### Source information

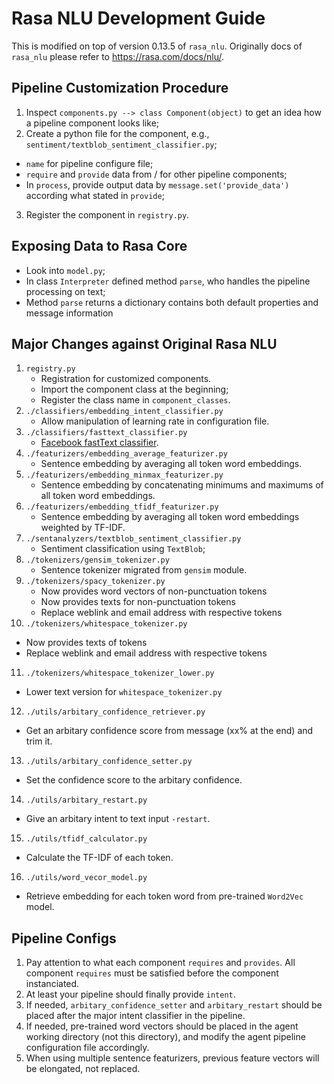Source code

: # Rasa NLU Development Guide

This is modified on top of version 0.13.5 of `rasa_nlu`. Originally docs of `rasa_nlu` please refer to https://rasa.com/docs/nlu/.

## Pipeline Customization Procedure
1. Inspect `components.py --> class Component(object)` to get an idea how a pipeline component looks like;
2. Create a python file for the component, e.g., `sentiment/textblob_sentiment_classifier.py`;
 - `name` for pipeline configure file;
 - `require` and `provide` data from / for other pipeline components;
 - In `process`, provide output data by `message.set('provide_data')` according what stated in `provide`;
3. Register the component in `registry.py`.

## Exposing Data to Rasa Core
- Look into `model.py`;
- In class `Interpreter` defined method `parse`, who handles the pipeline processing on text;
- Method `parse` returns a dictionary contains both default properties and message information

## Major Changes against Original Rasa NLU
1. `registry.py`
   - Registration for customized components. 
    * Import the component class at the beginning;
    * Register the class name in `component_classes`.
2. `./classifiers/embedding_intent_classifier.py`
   - Allow manipulation of learning rate in configuration file.
3. `./classifiers/fasttext_classifier.py`
   - [Facebook fastText classifier](https://fasttext.cc/docs/en/references.html).
4. `./featurizers/embedding_average_featurizer.py`
   - Sentence embedding by averaging all token word embeddings.
5. `./featurizers/embedding_minmax_featurizer.py`
   - Sentence embedding by concatenating minimums and maximums of all token word embeddings.
6. `./featurizers/embedding_tfidf_featurizer.py`
   - Sentence embedding by averaging all token word embeddings weighted by TF-IDF.
7. `./sentanalyzers/textblob_sentiment_classifier.py`
   - Sentiment classification using `TextBlob`;
8. `./tokenizers/gensim_tokenizer.py`
   - Sentence tokenizer migrated from `gensim` module.
9. `./tokenizers/spacy_tokenizer.py`
   - Now provides word vectors of non-punctuation tokens
   - Now provides texts for non-punctuation tokens
   - Replace weblink and email address with respective tokens
10. `./tokenizers/whitespace_tokenizer.py`
   - Now provides texts of tokens
   - Replace weblink and email address with respective tokens
11. `./tokenizers/whitespace_tokenizer_lower.py`
   - Lower text version for `whitespace_tokenizer.py`
12. `./utils/arbitary_confidence_retriever.py`
   - Get an arbitary confidence score from message (xx% at the end) and trim it.
13. `./utils/arbitary_confidence_setter.py`
   - Set the confidence score to the arbitary confidence.
14. `./utils/arbitary_restart.py`
   - Give an arbitary intent to text input `-restart`.
15. `./utils/tfidf_calculator.py`
   - Calculate the TF-IDF of each token.
16. `./utils/word_vecor_model.py`
   - Retrieve embedding for each token word from pre-trained `Word2Vec` model.

## Pipeline Configs
1. Pay attention to what each component `requires` and `provides`. All component `requires` must be satisfied before the component instanciated.
2. At least your pipeline should finally provide `intent`.
3. If needed, `arbitary_confidence_setter` and `arbitary_restart` should be placed after the major intent classifier in the pipeline.
4. If needed, pre-trained word vectors should be placed in the agent working directory (not this directory), and modify the agent pipeline configuration file accordingly.
5. When using multiple sentence featurizers, previous feature vectors will be elongated, not replaced.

### Activity
Reproduce verbatim only the segment of the listing bounded by the line containing "- Set the confidence" and the line containing "## Pipeline Configs", with both boundary lines included.

### Response
   - Set the confidence score to the arbitary confidence.
14. `./utils/arbitary_restart.py`
   - Give an arbitary intent to text input `-restart`.
15. `./utils/tfidf_calculator.py`
   - Calculate the TF-IDF of each token.
16. `./utils/word_vecor_model.py`
   - Retrieve embedding for each token word from pre-trained `Word2Vec` model.

## Pipeline Configs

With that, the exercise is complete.